I encountered a problem when running some old code that was handed down to me. It works 99% of the time, but once in a while, I notice it throwing a "Violation reading location" exception. I have a variable number of threads potentially executing this code throughout the lifetime of the process. The low occurrence frequency may be indicative of a race condition, but I don't know why one would cause an exception in this case. Here is the code in question:
MyClass::Dostuff()
{
static map<char, int> mappedChars;
if (mappedChars.empty())
{
for (char c = '0'; c <= '9'; ++c)
{
mappedChars[c] = c - '0';
}
}
// More code here, but mappedChars in not changed.
}
The exception is thrown in the map's operator[] implementation, on the very first call to the operator[] (Using the VS2005 implementation of STL.)

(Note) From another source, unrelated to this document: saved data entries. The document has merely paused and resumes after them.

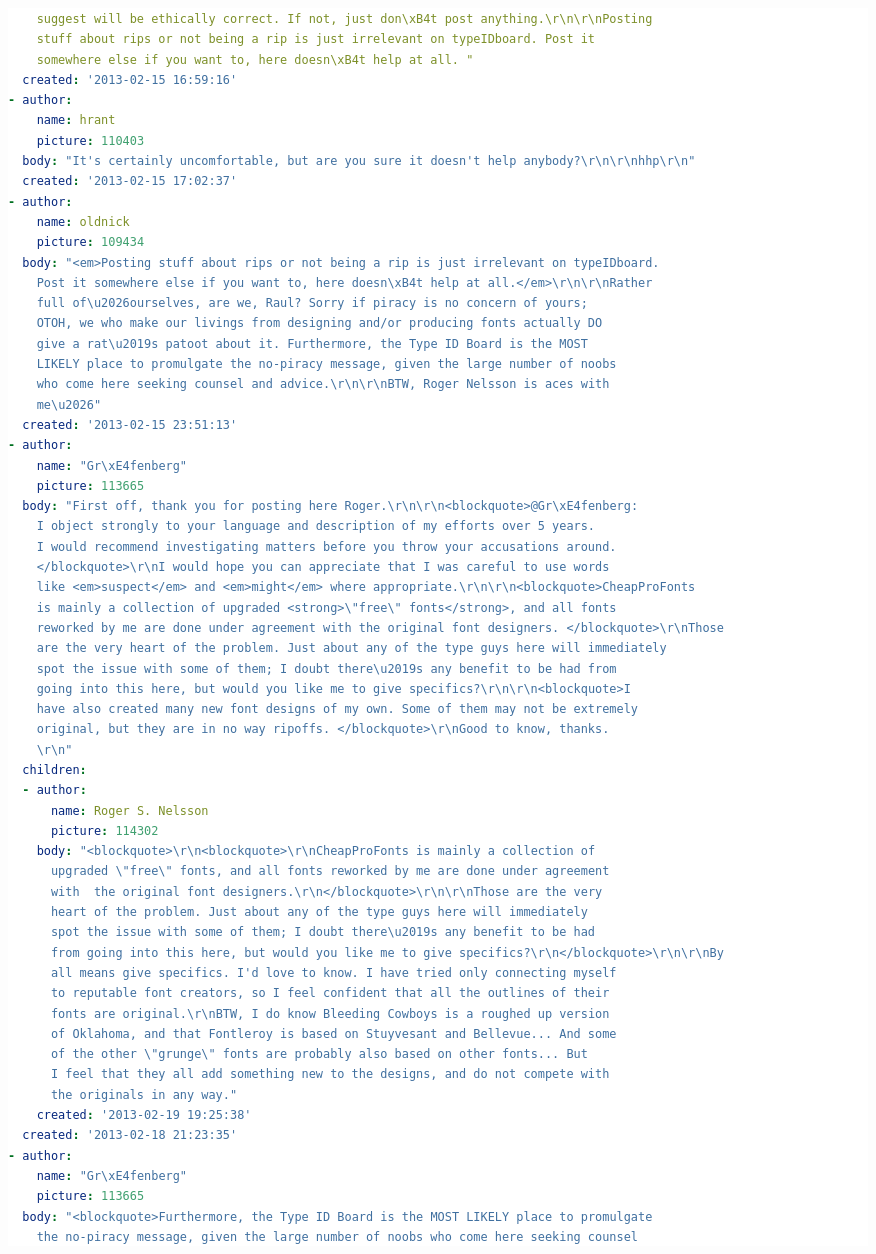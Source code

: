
 ```yaml
    suggest will be ethically correct. If not, just don\xB4t post anything.\r\n\r\nPosting
    stuff about rips or not being a rip is just irrelevant on typeIDboard. Post it
    somewhere else if you want to, here doesn\xB4t help at all. "
  created: '2013-02-15 16:59:16'
- author:
    name: hrant
    picture: 110403
  body: "It's certainly uncomfortable, but are you sure it doesn't help anybody?\r\n\r\nhhp\r\n"
  created: '2013-02-15 17:02:37'
- author:
    name: oldnick
    picture: 109434
  body: "<em>Posting stuff about rips or not being a rip is just irrelevant on typeIDboard.
    Post it somewhere else if you want to, here doesn\xB4t help at all.</em>\r\n\r\nRather
    full of\u2026ourselves, are we, Raul? Sorry if piracy is no concern of yours;
    OTOH, we who make our livings from designing and/or producing fonts actually DO
    give a rat\u2019s patoot about it. Furthermore, the Type ID Board is the MOST
    LIKELY place to promulgate the no-piracy message, given the large number of noobs
    who come here seeking counsel and advice.\r\n\r\nBTW, Roger Nelsson is aces with
    me\u2026"
  created: '2013-02-15 23:51:13'
- author:
    name: "Gr\xE4fenberg"
    picture: 113665
  body: "First off, thank you for posting here Roger.\r\n\r\n<blockquote>@Gr\xE4fenberg:
    I object strongly to your language and description of my efforts over 5 years.
    I would recommend investigating matters before you throw your accusations around.
    </blockquote>\r\nI would hope you can appreciate that I was careful to use words
    like <em>suspect</em> and <em>might</em> where appropriate.\r\n\r\n<blockquote>CheapProFonts
    is mainly a collection of upgraded <strong>\"free\" fonts</strong>, and all fonts
    reworked by me are done under agreement with the original font designers. </blockquote>\r\nThose
    are the very heart of the problem. Just about any of the type guys here will immediately
    spot the issue with some of them; I doubt there\u2019s any benefit to be had from
    going into this here, but would you like me to give specifics?\r\n\r\n<blockquote>I
    have also created many new font designs of my own. Some of them may not be extremely
    original, but they are in no way ripoffs. </blockquote>\r\nGood to know, thanks.
    \r\n"
  children:
  - author:
      name: Roger S. Nelsson
      picture: 114302
    body: "<blockquote>\r\n<blockquote>\r\nCheapProFonts is mainly a collection of
      upgraded \"free\" fonts, and all fonts reworked by me are done under agreement
      with  the original font designers.\r\n</blockquote>\r\n\r\nThose are the very
      heart of the problem. Just about any of the type guys here will immediately
      spot the issue with some of them; I doubt there\u2019s any benefit to be had
      from going into this here, but would you like me to give specifics?\r\n</blockquote>\r\n\r\nBy
      all means give specifics. I'd love to know. I have tried only connecting myself
      to reputable font creators, so I feel confident that all the outlines of their
      fonts are original.\r\nBTW, I do know Bleeding Cowboys is a roughed up version
      of Oklahoma, and that Fontleroy is based on Stuyvesant and Bellevue... And some
      of the other \"grunge\" fonts are probably also based on other fonts... But
      I feel that they all add something new to the designs, and do not compete with
      the originals in any way."
    created: '2013-02-19 19:25:38'
  created: '2013-02-18 21:23:35'
- author:
    name: "Gr\xE4fenberg"
    picture: 113665
  body: "<blockquote>Furthermore, the Type ID Board is the MOST LIKELY place to promulgate
    the no-piracy message, given the large number of noobs who come here seeking counsel
```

mapped_type& operator[](const key_type& _Keyval)
{
iterator _Where = this->lower_bound(_Keyval); //exception thrown on the first line
// More code here
}
I already tried freezing threads in operator[] and trying to get them to all run through it at the same time, but I was unable to reproduce the exception using that methodology.
Can you think of any reason why that would throw, and only some of the time?
(Yes, I know STL is not thread-safe and I'll need to make changes here. I am mostly curious as to WHY I'm seeing the behavior I described above.)
As requested, here some further details about the exception:
Unhandled exception at 0x00639a1c (app.exe) in app15-51-02-0944_2008-10-23.mdmp: 0xC0000005: Access violation reading location 0x00000004.
Thanks to everyone suggesting solutions to multithreading issues, but this isn't what this question is meant to address. Yes, I understand the presented code is not protected correctly and is overkill in what it's trying to accomplish. I already have the fix for it implemented. I'm just trying to get a better understanding of why this exception was thrown to begin with.